(Collected data)

------------------------------

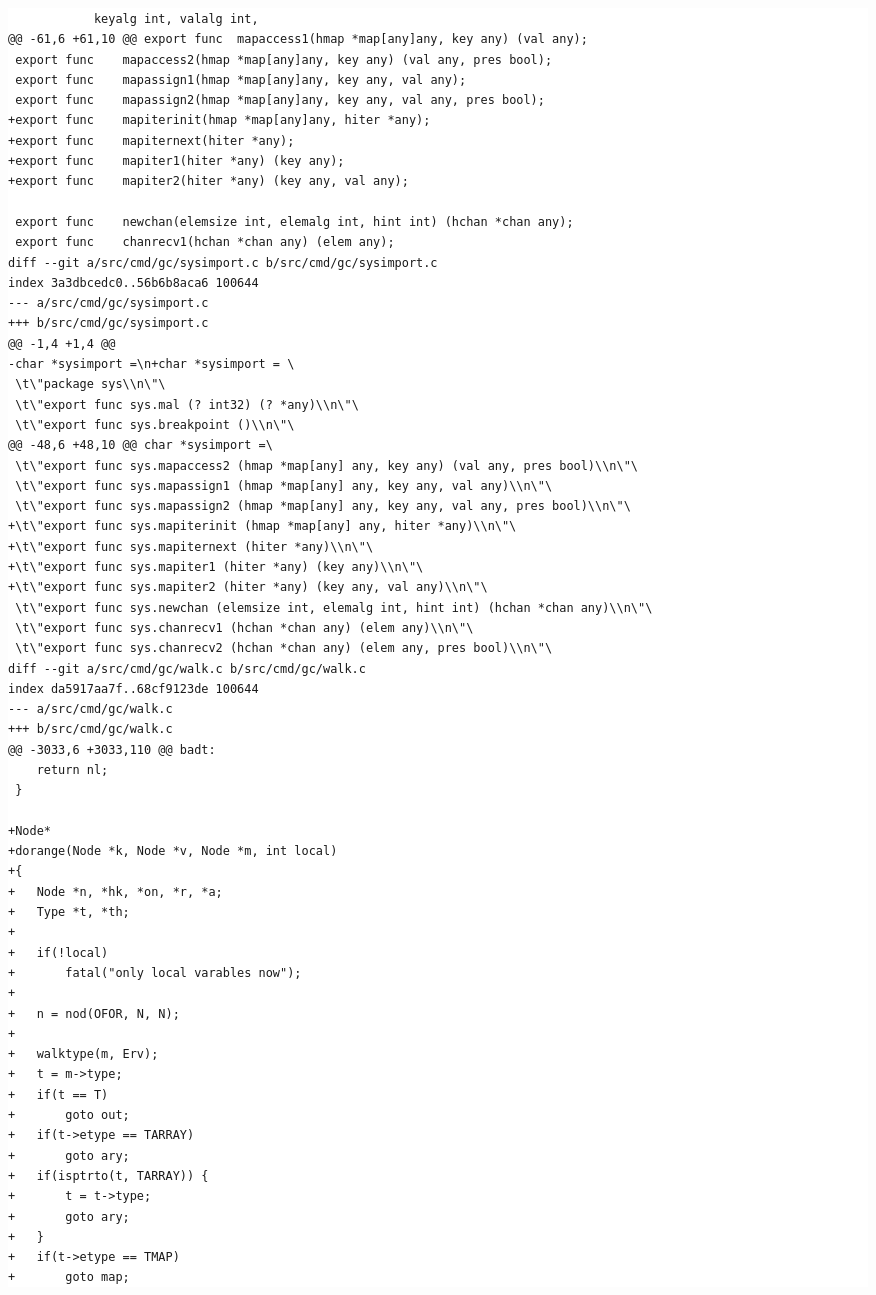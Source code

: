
 ```
 			keyalg int, valalg int,
@@ -61,6 +61,10 @@ export func	mapaccess1(hmap *map[any]any, key any) (val any);
 export func	mapaccess2(hmap *map[any]any, key any) (val any, pres bool);
 export func	mapassign1(hmap *map[any]any, key any, val any);
 export func	mapassign2(hmap *map[any]any, key any, val any, pres bool);
+export func	mapiterinit(hmap *map[any]any, hiter *any);
+export func	mapiternext(hiter *any);
+export func	mapiter1(hiter *any) (key any);
+export func	mapiter2(hiter *any) (key any, val any);
 
 export func	newchan(elemsize int, elemalg int, hint int) (hchan *chan any);
 export func	chanrecv1(hchan *chan any) (elem any);
diff --git a/src/cmd/gc/sysimport.c b/src/cmd/gc/sysimport.c
index 3a3dbcedc0..56b6b8aca6 100644
--- a/src/cmd/gc/sysimport.c
+++ b/src/cmd/gc/sysimport.c
@@ -1,4 +1,4 @@
-char *sysimport =\n+char *sysimport = \
 \t\"package sys\\n\"\
 \t\"export func sys.mal (? int32) (? *any)\\n\"\
 \t\"export func sys.breakpoint ()\\n\"\
@@ -48,6 +48,10 @@ char *sysimport =\
 \t\"export func sys.mapaccess2 (hmap *map[any] any, key any) (val any, pres bool)\\n\"\
 \t\"export func sys.mapassign1 (hmap *map[any] any, key any, val any)\\n\"\
 \t\"export func sys.mapassign2 (hmap *map[any] any, key any, val any, pres bool)\\n\"\
+\t\"export func sys.mapiterinit (hmap *map[any] any, hiter *any)\\n\"\
+\t\"export func sys.mapiternext (hiter *any)\\n\"\
+\t\"export func sys.mapiter1 (hiter *any) (key any)\\n\"\
+\t\"export func sys.mapiter2 (hiter *any) (key any, val any)\\n\"\
 \t\"export func sys.newchan (elemsize int, elemalg int, hint int) (hchan *chan any)\\n\"\
 \t\"export func sys.chanrecv1 (hchan *chan any) (elem any)\\n\"\
 \t\"export func sys.chanrecv2 (hchan *chan any) (elem any, pres bool)\\n\"\
diff --git a/src/cmd/gc/walk.c b/src/cmd/gc/walk.c
index da5917aa7f..68cf9123de 100644
--- a/src/cmd/gc/walk.c
+++ b/src/cmd/gc/walk.c
@@ -3033,6 +3033,110 @@ badt:
 	return nl;
 }
 
+Node*
+dorange(Node *k, Node *v, Node *m, int local)
+{
+	Node *n, *hk, *on, *r, *a;
+	Type *t, *th;
+
+	if(!local)
+		fatal("only local varables now");
+
+	n = nod(OFOR, N, N);
+
+	walktype(m, Erv);
+	t = m->type;
+	if(t == T)
+		goto out;
+	if(t->etype == TARRAY)
+		goto ary;
+	if(isptrto(t, TARRAY)) {
+		t = t->type;
+		goto ary;
+	}
+	if(t->etype == TMAP)
+		goto map;
```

------------------------------

## Work to be completed
Wherever the word "mapiternext" turns up in the records above, copy the line that holds it.

## Reply
+export func	mapiternext(hiter *any);
+\t\"export func sys.mapiternext (hiter *any)\\n\"\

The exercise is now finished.